The crops will be evaluated in terms of their growth characteristics, yield, oil content and animal feed quality. They will also be studied for their benefits to ecosystems, including floral resources for pollinators, biocontrol for pests and soil conditioning.
"Oilseed crops could offer many benefits to diversified farms," says Hannah Whitehead, the research assistant coordinating the project. "They have the potential to add complexity to crop rotations, provide valuable ecosystem services, and deliver additional value chains in the form of on-farm biodiesel, cooking oil and highly nutritious feed for animals."

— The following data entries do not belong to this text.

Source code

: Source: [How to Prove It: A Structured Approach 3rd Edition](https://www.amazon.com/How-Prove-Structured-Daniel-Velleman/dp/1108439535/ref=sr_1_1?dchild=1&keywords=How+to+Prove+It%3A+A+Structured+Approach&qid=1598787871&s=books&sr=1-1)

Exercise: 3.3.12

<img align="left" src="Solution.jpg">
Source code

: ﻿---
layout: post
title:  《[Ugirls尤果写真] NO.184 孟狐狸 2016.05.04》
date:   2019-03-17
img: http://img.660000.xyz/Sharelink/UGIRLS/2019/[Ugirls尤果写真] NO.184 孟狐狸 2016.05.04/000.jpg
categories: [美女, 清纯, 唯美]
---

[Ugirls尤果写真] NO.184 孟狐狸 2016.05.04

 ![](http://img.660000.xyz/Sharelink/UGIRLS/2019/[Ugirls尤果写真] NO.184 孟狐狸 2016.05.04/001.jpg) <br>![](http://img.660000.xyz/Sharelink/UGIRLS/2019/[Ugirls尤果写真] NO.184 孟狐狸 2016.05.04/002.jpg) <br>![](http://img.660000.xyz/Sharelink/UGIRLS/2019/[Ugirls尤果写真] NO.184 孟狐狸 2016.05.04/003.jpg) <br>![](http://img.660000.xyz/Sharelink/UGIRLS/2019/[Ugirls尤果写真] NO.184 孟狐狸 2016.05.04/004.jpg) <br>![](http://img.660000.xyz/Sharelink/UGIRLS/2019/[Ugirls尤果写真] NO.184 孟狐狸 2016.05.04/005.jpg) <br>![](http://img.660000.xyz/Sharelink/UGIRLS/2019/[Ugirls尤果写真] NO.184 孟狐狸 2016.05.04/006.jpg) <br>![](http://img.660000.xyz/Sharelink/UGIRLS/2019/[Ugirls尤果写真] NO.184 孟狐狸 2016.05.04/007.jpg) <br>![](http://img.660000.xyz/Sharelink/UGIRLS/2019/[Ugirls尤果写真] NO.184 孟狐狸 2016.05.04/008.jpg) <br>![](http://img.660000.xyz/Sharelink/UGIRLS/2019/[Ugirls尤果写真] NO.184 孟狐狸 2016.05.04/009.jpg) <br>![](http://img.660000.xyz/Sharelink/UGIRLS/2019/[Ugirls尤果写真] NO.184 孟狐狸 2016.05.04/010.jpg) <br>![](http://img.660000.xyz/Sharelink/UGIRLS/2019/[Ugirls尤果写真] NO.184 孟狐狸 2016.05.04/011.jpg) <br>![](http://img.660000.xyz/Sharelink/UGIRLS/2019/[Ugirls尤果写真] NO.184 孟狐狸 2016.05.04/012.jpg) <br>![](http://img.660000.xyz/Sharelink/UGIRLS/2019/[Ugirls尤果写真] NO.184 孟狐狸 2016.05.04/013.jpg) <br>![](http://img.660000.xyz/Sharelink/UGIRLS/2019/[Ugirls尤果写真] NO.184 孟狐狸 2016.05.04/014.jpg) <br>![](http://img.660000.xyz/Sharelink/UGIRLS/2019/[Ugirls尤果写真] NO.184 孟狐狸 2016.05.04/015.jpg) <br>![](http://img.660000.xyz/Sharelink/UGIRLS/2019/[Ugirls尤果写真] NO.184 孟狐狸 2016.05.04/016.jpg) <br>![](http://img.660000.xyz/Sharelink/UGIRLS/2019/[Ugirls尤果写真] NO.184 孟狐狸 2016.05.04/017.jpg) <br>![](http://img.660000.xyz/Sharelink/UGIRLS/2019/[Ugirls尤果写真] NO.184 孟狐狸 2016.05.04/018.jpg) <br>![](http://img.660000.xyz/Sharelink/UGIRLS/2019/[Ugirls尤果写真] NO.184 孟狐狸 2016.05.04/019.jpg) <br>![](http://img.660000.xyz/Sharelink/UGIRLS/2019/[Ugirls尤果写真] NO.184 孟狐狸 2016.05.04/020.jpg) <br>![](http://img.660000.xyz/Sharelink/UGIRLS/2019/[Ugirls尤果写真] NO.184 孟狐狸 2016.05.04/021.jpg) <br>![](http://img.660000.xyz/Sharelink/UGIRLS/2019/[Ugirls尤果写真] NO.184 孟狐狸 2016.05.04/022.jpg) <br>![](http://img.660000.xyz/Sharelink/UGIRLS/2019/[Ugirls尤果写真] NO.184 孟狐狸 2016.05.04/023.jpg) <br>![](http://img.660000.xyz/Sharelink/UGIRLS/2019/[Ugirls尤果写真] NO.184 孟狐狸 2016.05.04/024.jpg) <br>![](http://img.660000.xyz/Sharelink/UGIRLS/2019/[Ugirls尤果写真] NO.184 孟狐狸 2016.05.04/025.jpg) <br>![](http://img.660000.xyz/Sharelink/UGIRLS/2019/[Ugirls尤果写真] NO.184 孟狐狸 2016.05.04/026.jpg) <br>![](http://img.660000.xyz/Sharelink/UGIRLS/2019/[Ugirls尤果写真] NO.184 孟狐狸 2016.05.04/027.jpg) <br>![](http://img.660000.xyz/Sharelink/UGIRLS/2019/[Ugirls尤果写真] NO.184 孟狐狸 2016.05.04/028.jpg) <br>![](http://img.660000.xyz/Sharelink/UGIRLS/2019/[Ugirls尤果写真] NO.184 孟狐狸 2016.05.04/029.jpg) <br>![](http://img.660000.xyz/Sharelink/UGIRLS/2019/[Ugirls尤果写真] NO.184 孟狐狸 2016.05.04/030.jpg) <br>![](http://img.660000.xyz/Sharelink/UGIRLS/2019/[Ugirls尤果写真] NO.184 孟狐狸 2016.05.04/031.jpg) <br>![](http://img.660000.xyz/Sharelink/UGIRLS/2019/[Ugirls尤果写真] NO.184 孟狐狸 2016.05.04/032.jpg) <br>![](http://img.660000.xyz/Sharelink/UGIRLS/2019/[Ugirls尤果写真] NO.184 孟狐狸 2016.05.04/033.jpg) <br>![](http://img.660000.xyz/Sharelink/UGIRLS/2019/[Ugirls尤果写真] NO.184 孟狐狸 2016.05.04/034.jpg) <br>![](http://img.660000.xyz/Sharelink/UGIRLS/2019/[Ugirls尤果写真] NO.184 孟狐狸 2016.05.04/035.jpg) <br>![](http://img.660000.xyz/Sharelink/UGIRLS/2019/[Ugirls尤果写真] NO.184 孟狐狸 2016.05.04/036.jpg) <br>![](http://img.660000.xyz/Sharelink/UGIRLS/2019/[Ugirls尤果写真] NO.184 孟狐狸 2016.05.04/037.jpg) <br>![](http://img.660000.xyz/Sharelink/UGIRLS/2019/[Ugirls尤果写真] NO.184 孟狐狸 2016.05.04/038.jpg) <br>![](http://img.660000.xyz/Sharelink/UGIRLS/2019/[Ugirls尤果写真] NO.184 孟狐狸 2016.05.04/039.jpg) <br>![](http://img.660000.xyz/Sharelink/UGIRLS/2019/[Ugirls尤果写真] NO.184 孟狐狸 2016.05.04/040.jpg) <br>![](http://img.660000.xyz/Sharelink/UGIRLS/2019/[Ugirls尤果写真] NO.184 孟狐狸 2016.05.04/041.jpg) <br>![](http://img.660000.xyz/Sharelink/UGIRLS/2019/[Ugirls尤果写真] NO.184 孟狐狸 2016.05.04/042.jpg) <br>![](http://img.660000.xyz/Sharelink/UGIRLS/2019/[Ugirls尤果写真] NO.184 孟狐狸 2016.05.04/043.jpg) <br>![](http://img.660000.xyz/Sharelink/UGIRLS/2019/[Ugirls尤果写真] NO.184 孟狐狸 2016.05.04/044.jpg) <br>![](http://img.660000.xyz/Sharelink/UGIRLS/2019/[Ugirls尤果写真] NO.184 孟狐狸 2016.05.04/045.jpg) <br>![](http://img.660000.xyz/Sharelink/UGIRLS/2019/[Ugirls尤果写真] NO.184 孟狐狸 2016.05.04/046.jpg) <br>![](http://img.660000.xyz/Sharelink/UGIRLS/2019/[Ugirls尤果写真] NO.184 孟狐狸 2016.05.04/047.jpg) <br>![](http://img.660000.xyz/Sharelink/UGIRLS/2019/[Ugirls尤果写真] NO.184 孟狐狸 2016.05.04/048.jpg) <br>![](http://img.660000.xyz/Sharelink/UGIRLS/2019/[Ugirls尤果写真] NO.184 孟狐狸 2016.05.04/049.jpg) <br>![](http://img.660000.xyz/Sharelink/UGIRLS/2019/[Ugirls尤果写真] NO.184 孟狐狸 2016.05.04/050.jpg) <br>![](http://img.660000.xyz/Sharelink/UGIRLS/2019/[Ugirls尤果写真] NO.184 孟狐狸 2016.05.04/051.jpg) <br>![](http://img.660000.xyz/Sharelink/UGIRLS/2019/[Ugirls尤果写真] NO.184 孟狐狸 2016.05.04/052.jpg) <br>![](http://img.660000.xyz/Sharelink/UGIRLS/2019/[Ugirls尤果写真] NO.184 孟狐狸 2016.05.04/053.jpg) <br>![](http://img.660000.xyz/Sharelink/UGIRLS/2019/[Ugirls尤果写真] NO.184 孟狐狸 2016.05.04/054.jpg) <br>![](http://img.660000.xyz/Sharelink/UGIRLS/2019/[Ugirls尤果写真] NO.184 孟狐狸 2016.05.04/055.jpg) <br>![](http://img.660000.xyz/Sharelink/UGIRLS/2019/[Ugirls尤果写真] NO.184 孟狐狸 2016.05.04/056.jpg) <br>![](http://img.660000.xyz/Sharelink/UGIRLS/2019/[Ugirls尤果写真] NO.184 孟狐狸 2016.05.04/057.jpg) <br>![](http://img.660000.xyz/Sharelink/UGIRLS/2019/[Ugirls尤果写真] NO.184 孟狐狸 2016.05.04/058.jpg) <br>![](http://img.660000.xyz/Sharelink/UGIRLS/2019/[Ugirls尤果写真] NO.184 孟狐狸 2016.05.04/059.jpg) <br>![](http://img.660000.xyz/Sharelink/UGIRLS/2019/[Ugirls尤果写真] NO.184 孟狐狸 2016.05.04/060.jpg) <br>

In addition to its fibers, flax is valuable for its seeds, which have a high oil content, can be consumed by people and livestock, and can be pressed to produce linseed oil. Linseed oil is used in a variety of products, including wood finishes, paints and linoleum. It is also consumed as a nutritional supplement due to its high level of omega-3 fatty acids.
A less common crop, camelina has only recently received research interest as it is being rediscovered for its nutritional value and potential as a biofuel. A cool-weather crop long cultivated in Eastern Europe, camelina was maligned elsewhere in Europe and in the U.S. as a weed that grew voluntarily in flax fields.
"European farmers probably brought camelina to the New World accidentally, mixed in with their flax seed," Whitehead says. "It is likely that Benedict Mellinger complained about the 'false flax' on his farm."
The oilseed demonstration and evaluation project is being conducted in collaboration with Organic Valley/CROPP Cooperative, which is collecting complementary data in plots on its research farm in La Farge, Wisc. The cooperative is especially interested in longer crop rotations with more diverse crops in them for its member farms, as well as the additional on-farm value that oilseed crops could offer, Whitehead said.
In September, Organic Valley will bring its mobile oil press to the Mellinger Farm to press the harvested seeds and offer a workshop for its Ohio members and other interested farmers. The oil, pressed meal and fiber will then be analyzed by OARDC researchers to evaluate their potential for fuel, cooking and animal feed.
"We're hoping to get a picture of the economic and ecological benefits that these crops could provide to an integrated farming system, including and beyond seed oil," Whitehead says.